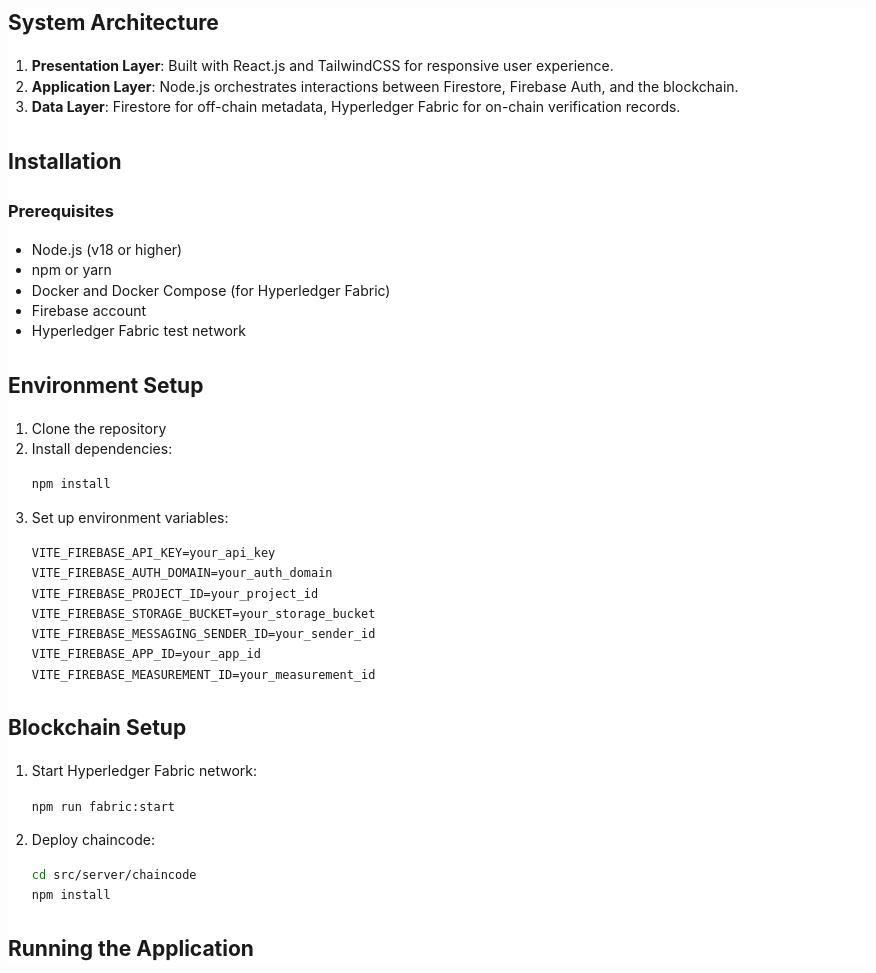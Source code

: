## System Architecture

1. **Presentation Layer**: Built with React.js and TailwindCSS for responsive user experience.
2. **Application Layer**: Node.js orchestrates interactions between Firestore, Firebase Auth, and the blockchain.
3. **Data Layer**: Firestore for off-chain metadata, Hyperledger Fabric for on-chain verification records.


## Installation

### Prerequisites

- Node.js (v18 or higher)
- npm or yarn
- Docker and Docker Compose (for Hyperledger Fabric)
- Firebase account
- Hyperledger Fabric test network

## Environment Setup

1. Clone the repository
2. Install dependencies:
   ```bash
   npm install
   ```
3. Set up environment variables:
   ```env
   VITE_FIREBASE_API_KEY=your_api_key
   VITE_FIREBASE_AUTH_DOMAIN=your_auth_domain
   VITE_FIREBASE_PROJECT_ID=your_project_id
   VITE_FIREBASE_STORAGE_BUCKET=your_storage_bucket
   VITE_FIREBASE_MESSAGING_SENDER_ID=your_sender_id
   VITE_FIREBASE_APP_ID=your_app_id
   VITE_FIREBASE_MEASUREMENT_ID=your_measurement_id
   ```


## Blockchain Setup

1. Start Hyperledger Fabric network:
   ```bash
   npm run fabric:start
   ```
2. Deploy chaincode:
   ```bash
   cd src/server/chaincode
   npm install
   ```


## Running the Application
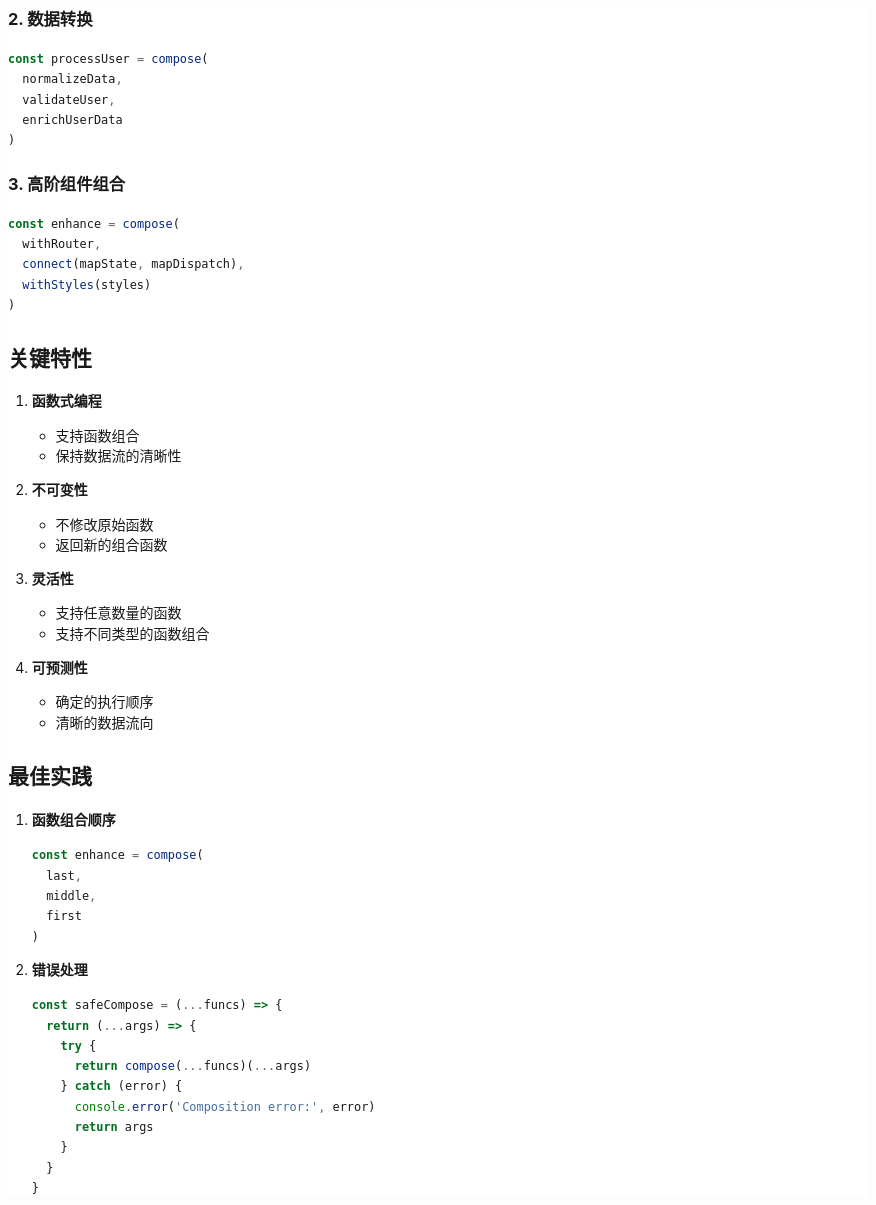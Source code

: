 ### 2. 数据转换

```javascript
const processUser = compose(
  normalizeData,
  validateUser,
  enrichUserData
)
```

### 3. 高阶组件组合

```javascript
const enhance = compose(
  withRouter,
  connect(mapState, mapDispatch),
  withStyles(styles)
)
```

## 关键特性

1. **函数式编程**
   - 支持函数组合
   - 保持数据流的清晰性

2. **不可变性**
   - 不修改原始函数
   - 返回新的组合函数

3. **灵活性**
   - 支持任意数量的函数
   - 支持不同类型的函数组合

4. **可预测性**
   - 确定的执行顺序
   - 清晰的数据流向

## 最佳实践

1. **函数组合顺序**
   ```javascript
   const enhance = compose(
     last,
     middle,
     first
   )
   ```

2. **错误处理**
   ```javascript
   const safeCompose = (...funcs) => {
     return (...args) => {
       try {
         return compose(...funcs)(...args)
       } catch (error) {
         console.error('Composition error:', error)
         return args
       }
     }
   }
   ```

• **YOUR GOAL**: Each entry should be repeated exactly as it appears; the pictures stay out.

• **RESPONSE AREA**:
Source code

:## System Architecture

1. **Presentation Layer**: Built with React.js and TailwindCSS for responsive user experience.
2. **Application Layer**: Node.js orchestrates interactions between Firestore, Firebase Auth, and the blockchain.
3. **Data Layer**: Firestore for off-chain metadata, Hyperledger Fabric for on-chain verification records.


## Installation

### Prerequisites

- Node.js (v18 or higher)
- npm or yarn
- Docker and Docker Compose (for Hyperledger Fabric)
- Firebase account
- Hyperledger Fabric test network

## Environment Setup

1. Clone the repository
2. Install dependencies:
   ```bash
   npm install
   ```
3. Set up environment variables:
   ```env
   VITE_FIREBASE_API_KEY=your_api_key
   VITE_FIREBASE_AUTH_DOMAIN=your_auth_domain
   VITE_FIREBASE_PROJECT_ID=your_project_id
   VITE_FIREBASE_STORAGE_BUCKET=your_storage_bucket
   VITE_FIREBASE_MESSAGING_SENDER_ID=your_sender_id
   VITE_FIREBASE_APP_ID=your_app_id
   VITE_FIREBASE_MEASUREMENT_ID=your_measurement_id
   ```


## Blockchain Setup

1. Start Hyperledger Fabric network:
   ```bash
   npm run fabric:start
   ```
2. Deploy chaincode:
   ```bash
   cd src/server/chaincode
   npm install
   ```


## Running the Application
Source code

: ### 2. 数据转换

```javascript
const processUser = compose(
  normalizeData,
  validateUser,
  enrichUserData
)
```

### 3. 高阶组件组合

```javascript
const enhance = compose(
  withRouter,
  connect(mapState, mapDispatch),
  withStyles(styles)
)
```

## 关键特性

1. **函数式编程**
   - 支持函数组合
   - 保持数据流的清晰性

2. **不可变性**
   - 不修改原始函数
   - 返回新的组合函数

3. **灵活性**
   - 支持任意数量的函数
   - 支持不同类型的函数组合

4. **可预测性**
   - 确定的执行顺序
   - 清晰的数据流向

## 最佳实践

1. **函数组合顺序**
   ```javascript
   const enhance = compose(
     last,
     middle,
     first
   )
   ```

2. **错误处理**
   ```javascript
   const safeCompose = (...funcs) => {
     return (...args) => {
       try {
         return compose(...funcs)(...args)
       } catch (error) {
         console.error('Composition error:', error)
         return args
       }
     }
   }
   ```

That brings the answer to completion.